Сниженная стилистическая окраска корневой морфемы онимов Канавкин (> канав-а) и Поклевкина (> поклев-ать), поддерживаемая суффиксом -к-, формирует общую отрицательную оценку персонажей. Фамилия Денискин, созданная по такому же принципу, не содержит пейоративной основы, однако в соответствующем контексте воспринимается как характеристическая: «...кричали Денискин и Квант...» [М.Б.: 46]. Уменьшительный суффикс первой фамилии и семантика мотивирующего слова второй (квант — от латинского quantitas — «количество»; наименьшее количество какой-либо физической величины [ТСРЯ. Т. 1: 1344]) высвечивают сущность носителей именований. Незначительность и социальную малозначимость персонажа, обозначенного антропонимом Денискин, подчеркивает следующий контекст: «...маленький Денискин плясал с гигантской Штурман Жорж...» [М.Б.: 47]. Расположив в одном ряду фамилию и псевдоним, соотносящиеся посредством квалитативов «маленький/большой», писатель достигает комического эффекта. Заметим, что в одной из редакций фамилия Денискин подается со следующими авторскими комментариями, подтверждающими наши предположения: «человек неопределенного жанра, пишущий и стихи, и пьесы, и критические статьи, и рецензии» [Р.I.: 45].

Номинации такого плана вне текста не осознаются как экспрессивные, образные или ироничные по отношению к носителю, но, попадая в систему коммуникативного пространства, они воспринимаются как оценочные, характеристические.

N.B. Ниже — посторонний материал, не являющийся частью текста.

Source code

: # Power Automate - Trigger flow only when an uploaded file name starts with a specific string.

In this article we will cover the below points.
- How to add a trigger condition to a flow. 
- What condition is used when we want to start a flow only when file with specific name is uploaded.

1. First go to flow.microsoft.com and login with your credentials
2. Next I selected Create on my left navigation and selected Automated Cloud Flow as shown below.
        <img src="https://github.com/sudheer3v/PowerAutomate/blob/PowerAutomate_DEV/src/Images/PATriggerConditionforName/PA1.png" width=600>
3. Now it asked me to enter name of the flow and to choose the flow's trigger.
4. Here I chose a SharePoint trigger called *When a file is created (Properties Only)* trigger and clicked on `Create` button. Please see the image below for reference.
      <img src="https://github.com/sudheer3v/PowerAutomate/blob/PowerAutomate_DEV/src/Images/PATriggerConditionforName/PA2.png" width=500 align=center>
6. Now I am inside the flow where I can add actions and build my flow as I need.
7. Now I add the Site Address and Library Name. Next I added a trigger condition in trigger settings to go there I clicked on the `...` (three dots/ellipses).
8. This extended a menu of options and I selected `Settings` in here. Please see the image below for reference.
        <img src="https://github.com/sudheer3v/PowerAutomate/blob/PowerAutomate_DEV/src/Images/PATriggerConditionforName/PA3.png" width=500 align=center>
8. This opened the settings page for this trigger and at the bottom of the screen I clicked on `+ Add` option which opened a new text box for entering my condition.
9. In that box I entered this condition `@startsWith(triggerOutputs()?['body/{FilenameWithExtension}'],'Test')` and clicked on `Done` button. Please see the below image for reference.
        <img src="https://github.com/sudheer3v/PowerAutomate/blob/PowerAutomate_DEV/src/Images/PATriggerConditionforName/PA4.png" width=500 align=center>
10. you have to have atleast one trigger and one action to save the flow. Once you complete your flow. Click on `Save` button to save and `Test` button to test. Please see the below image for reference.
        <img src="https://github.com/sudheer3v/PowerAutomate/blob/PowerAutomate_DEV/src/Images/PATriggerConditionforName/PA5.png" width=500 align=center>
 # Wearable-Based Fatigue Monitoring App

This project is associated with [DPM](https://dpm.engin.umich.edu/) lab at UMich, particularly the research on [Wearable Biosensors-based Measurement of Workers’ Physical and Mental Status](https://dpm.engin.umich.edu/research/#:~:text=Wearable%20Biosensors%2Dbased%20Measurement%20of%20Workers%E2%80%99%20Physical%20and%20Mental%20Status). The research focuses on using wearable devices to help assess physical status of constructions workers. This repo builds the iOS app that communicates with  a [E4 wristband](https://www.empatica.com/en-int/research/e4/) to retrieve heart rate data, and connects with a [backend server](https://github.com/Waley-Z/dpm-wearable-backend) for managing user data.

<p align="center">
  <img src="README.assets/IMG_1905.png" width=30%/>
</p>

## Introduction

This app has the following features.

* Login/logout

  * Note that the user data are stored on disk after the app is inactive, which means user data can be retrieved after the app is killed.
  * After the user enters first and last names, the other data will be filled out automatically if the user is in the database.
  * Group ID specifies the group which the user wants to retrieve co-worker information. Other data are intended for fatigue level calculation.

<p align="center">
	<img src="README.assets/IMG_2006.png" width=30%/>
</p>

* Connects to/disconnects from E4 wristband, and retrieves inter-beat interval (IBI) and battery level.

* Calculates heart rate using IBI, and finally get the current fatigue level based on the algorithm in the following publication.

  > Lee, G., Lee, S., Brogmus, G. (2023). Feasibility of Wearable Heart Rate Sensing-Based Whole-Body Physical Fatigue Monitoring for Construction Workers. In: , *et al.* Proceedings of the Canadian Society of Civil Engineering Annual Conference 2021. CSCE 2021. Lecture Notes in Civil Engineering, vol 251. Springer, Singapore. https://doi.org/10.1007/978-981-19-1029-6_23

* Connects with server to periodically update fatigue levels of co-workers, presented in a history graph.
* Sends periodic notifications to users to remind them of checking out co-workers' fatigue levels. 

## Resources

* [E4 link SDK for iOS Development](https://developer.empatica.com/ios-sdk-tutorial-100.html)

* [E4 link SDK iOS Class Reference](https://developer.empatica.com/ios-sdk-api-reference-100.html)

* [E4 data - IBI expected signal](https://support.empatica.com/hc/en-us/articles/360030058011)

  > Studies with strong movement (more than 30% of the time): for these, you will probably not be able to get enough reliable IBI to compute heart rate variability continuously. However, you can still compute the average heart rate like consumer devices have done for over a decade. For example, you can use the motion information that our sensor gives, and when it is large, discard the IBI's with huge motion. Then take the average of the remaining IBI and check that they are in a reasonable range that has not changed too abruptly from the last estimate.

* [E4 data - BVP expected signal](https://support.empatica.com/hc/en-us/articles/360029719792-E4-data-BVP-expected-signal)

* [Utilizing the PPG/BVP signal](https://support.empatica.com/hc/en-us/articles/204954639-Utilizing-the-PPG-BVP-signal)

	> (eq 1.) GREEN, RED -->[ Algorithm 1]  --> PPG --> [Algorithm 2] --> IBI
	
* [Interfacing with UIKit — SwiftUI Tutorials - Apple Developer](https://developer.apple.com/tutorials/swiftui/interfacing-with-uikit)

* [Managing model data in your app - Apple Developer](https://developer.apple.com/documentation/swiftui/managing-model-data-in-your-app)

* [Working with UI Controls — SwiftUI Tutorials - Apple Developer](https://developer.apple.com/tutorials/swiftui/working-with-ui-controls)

В соответствующем контексте (ближайшем или общем) онимы функционируют в качестве смыслового единства, в котором отдельные компоненты не просто находятся рядом, но активно сополагаются, инициируя новый смысл и втягивая новые ассоциативные сопряжения. Здесь можно говорить о том, что художественная действительность текста объективирует выбор мотивировочного признака, подчиняет его своим задачам. Случайное «оживление» внутренней формы имен собственных носит ограниченный характер, но, тем не менее, связано с сюжетной линией произведения, что способствует углублению в его идейно-образную структуру.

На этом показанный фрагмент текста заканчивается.